Tourné à partir des témoignages de nombreux appelés, le film retrace l’itinéraire d’un groupe de jeunes bretons pacifistes qui, à force d’endoctrinement, vont devenir des tueurs et des tortionnaires. Et c'est ce qui est réussi dans ce film.
En début de film, on est pris de sympathie pour ses soldats un peu réfractaires et pacifistes, avant de les voir petit à petit changer. Le changement intervenant petit à petit, on est d'abord surpris par leur revirement, puis consterné, avant de finir à la limite de la nausée.
Montrant toutes les contradictions de l’armée française de l’époque, ce film fut censuré en 1972, année de sa sortie.
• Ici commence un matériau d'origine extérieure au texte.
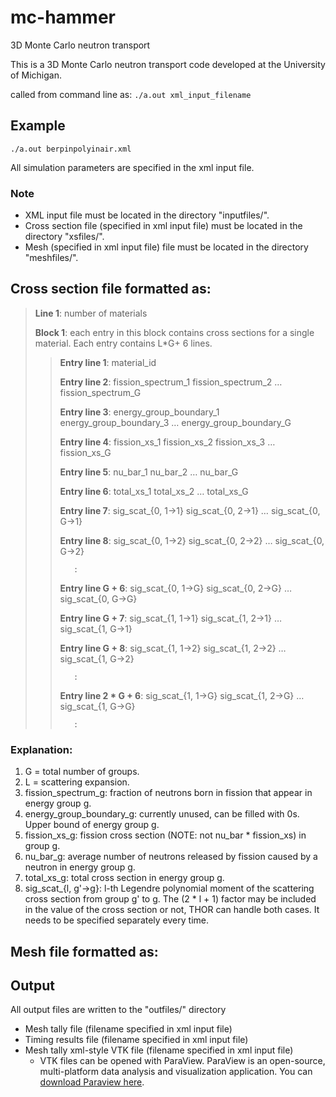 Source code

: # mc-hammer
3D Monte Carlo neutron transport

This is a 3D Monte Carlo neutron transport code developed at the University of Michigan.

called from command line as:
`./a.out xml_input_filename`

## Example
`./a.out berpinpolyinair.xml`

All simulation parameters are specified in the xml input file.

### Note
*   XML input file must be located in the directory "inputfiles/".
*   Cross section file (specified in xml input file) must be located in the directory "xsfiles/".
*   Mesh (specified in xml input file) file must be located in the directory "meshfiles/".

## Cross section file formatted as:

>**Line 1**: number of materials
>
>**Block 1**: each entry in this block contains cross sections for a single material. Each entry contains  L\*G+ 6 lines.
>>**Entry line 1**: material_id
>>
>>**Entry line 2**: fission_spectrum_1 fission_spectrum_2 … fission_spectrum_G
>>
>>**Entry line 3**: energy_group_boundary_1 energy_group_boundary_3 … energy_group_boundary_G
>>
>>**Entry line 4**: fission_xs_1 fission_xs_2 fission_xs_3 … fission_xs_G
>>
>>**Entry line 5**: nu_bar_1 nu_bar_2 … nu_bar_G
>>
>>**Entry line 6**: total_xs_1 total_xs_2 … total_xs_G
>>
>>**Entry line 7**: sig_scat_{0, 1->1} sig_scat_{0, 2->1} … sig_scat_{0, G->1}
>>
>>**Entry line 8**: sig_scat_{0, 1->2} sig_scat_{0, 2->2} … sig_scat_{0, G->2}
>>
>>        :
>>**Entry line G + 6**: sig_scat_{0, 1->G} sig_scat_{0, 2->G} … sig_scat_{0, G->G}
>>
>>**Entry line G + 7**: sig_scat_{1, 1->1} sig_scat_{1, 2->1} … sig_scat_{1, G->1}
>>
>>**Entry line G + 8**: sig_scat_{1, 1->2} sig_scat_{1, 2->2} … sig_scat_{1, G->2}
>>
>>        :
>>**Entry line 2 \* G + 6**: sig_scat_{1, 1->G} sig_scat_{1, 2->G} … sig_scat_{1, G->G}
>>
>>        :


### Explanation:
1.	G = total number of groups.
2.	L = scattering expansion.
3.	fission_spectrum_g: fraction of neutrons born in fission that appear in energy group g.
4.	energy_group_boundary_g: currently unused, can be filled with 0s. Upper bound of energy group g.
5.	fission_xs_g: fission cross section (NOTE: not nu_bar * fission_xs) in group g.
6.	nu_bar_g: average number of neutrons released by fission caused by a neutron in energy group g.
7.	total_xs_g: total cross section in energy group g.
8.	sig_scat_{l, g'->g}: l-th Legendre polynomial moment of the scattering cross section from group g' to g. The (2 * l + 1) factor may be included in the value of the cross section or not, THOR can handle both cases. It needs to be specified separately every time.


## Mesh file formatted as:

## Output

All output files are written to the "outfiles/" directory

*  Mesh tally file (filename specified in xml input file)
*  Timing results file (filename specified in xml input file)
*  Mesh tally xml-style VTK file (filename specified in xml input file)
	-  VTK files can be opened with ParaView. ParaView is an open-source, multi-platform data analysis and visualization application. You can [download Paraview here](https://www.paraview.org/download/).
Un attentat à la bombe eut même lieu devant une salle de cinéma ayant décidé de projeter le film malgré tout (preuve que même dix ans après le conflit, le climat n’était pas apaisé).
En dépit de la censure, Avoir 20 ans dans les Aurès sera tout de même distingué par le prix de la critique au festival de Cannes.
La guerre d'Algérie, c'est un peu le Vietnam français. Les deux guerres sont contemporaines, et c'est en Algérie que le napalm a été utilisé pour la première fois (triste cocorico), si on veut pousser la comparaison. Sauf qu'on ne l'a pas exorcisé comme ont pu le faire les cinéastes américains.
De ce point de vue, la production française est timide, et mis à part ce film, et l'ennemi intime, de Florent-Emilio Siri, pas grand chose à se mettre sous la dent en France.
Un film à redécouvrir donc, tant pour son contenu que pour ce qu’il représente en terme de travail mémoriel.
P.S. : D'ailleurs, pour l'anecdote, on notera que le premier film sur la guerre d'Algérie ne sera pas le fait d'une production française, mais italienne, avec la bataille d'Alger, de Gillo Pontecorvo (1966), film qui sera d'ailleurs interdit en France à sa sortie et restera censuré jusqu'en 2004.